[Start of section]

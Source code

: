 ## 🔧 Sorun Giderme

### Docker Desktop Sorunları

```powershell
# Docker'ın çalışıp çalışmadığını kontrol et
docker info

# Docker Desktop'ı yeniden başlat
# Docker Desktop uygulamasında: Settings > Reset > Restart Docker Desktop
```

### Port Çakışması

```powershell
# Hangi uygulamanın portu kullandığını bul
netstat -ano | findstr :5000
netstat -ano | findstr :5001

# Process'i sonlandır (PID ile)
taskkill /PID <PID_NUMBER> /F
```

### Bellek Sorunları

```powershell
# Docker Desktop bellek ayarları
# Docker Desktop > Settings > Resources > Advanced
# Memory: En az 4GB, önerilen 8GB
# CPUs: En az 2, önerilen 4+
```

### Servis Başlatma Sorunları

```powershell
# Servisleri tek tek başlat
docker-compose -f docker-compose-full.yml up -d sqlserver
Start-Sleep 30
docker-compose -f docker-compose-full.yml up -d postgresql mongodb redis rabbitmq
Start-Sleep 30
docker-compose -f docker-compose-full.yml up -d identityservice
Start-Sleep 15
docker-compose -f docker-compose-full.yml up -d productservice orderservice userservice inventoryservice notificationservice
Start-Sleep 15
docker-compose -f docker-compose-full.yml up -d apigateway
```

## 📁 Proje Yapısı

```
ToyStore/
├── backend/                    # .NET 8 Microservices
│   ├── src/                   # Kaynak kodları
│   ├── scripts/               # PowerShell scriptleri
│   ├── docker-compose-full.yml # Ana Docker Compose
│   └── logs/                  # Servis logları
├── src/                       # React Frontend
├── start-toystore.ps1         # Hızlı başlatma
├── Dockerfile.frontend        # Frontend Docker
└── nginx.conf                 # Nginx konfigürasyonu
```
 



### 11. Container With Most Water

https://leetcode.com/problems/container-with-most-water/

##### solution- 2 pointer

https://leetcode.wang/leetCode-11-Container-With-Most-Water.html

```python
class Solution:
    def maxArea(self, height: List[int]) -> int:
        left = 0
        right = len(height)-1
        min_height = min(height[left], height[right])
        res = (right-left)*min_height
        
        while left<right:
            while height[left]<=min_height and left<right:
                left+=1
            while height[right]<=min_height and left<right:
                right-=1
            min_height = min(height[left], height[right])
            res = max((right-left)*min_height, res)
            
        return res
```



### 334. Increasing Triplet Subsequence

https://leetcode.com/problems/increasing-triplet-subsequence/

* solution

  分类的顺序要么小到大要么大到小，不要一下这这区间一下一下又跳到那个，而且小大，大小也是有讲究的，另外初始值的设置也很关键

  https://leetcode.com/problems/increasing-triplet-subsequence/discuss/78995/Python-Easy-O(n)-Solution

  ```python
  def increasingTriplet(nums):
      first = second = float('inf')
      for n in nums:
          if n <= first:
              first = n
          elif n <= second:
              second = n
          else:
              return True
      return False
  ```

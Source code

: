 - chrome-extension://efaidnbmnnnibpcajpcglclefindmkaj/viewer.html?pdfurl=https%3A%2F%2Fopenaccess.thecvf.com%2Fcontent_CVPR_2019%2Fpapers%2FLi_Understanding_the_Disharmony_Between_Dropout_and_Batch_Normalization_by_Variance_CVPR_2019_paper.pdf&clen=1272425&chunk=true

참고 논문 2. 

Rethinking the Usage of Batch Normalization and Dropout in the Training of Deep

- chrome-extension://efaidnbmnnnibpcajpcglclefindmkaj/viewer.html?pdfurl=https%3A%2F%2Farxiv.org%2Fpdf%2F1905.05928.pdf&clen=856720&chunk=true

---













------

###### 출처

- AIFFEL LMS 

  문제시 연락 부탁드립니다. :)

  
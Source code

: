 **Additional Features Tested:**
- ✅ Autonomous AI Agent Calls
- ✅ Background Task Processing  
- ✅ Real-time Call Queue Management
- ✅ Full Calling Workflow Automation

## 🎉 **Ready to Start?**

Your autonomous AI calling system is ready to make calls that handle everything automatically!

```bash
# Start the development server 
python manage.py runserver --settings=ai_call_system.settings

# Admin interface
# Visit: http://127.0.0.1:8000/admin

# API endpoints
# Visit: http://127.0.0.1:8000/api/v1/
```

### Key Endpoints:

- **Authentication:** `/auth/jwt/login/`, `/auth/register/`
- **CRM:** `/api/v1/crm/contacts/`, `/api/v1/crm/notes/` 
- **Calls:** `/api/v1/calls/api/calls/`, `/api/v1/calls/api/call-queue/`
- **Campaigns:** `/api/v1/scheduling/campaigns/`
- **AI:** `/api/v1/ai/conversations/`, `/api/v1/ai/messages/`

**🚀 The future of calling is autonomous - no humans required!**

[End of section]
[Start of section]

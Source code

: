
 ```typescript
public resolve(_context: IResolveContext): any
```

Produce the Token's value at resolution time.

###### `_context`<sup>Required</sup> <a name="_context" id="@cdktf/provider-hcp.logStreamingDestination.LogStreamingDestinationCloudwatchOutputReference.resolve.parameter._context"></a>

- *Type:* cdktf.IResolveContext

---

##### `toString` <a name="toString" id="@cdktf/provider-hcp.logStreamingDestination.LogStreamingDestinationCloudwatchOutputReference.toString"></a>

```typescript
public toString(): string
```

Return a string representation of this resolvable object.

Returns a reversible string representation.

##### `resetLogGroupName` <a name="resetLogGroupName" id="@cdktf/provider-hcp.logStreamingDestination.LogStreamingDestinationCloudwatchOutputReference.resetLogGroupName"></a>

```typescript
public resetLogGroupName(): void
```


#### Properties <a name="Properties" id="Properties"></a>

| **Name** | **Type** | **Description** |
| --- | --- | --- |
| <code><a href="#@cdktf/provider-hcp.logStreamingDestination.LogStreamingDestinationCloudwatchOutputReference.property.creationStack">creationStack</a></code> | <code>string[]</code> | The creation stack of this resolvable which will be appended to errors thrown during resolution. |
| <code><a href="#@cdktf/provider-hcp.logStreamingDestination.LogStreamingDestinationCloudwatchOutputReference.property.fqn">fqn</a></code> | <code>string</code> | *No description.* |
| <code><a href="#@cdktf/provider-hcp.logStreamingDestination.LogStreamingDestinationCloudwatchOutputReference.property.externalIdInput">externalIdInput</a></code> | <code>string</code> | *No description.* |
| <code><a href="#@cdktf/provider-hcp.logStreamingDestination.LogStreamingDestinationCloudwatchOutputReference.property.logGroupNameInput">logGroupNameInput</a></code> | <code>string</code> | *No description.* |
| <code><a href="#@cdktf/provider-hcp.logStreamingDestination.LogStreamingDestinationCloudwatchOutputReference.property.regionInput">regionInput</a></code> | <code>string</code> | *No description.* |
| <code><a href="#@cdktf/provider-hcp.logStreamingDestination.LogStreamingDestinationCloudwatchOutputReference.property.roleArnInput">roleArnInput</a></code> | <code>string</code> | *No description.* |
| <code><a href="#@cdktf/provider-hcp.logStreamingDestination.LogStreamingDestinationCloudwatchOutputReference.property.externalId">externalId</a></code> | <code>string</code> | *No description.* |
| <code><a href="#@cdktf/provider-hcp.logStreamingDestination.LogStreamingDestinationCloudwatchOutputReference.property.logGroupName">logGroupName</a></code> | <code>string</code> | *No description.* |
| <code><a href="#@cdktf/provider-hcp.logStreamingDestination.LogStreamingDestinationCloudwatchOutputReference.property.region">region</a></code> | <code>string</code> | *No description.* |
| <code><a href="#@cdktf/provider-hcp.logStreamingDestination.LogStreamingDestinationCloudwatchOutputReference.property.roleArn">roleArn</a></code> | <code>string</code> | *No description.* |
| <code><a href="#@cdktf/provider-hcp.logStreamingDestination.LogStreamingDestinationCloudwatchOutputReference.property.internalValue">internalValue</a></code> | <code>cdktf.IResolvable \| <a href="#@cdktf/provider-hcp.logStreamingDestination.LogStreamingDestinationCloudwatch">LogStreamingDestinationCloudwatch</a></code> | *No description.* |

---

[End of section]

● Work required
Note how many lines above hold "netstat" and give that figure alone.

● Completed exercise
2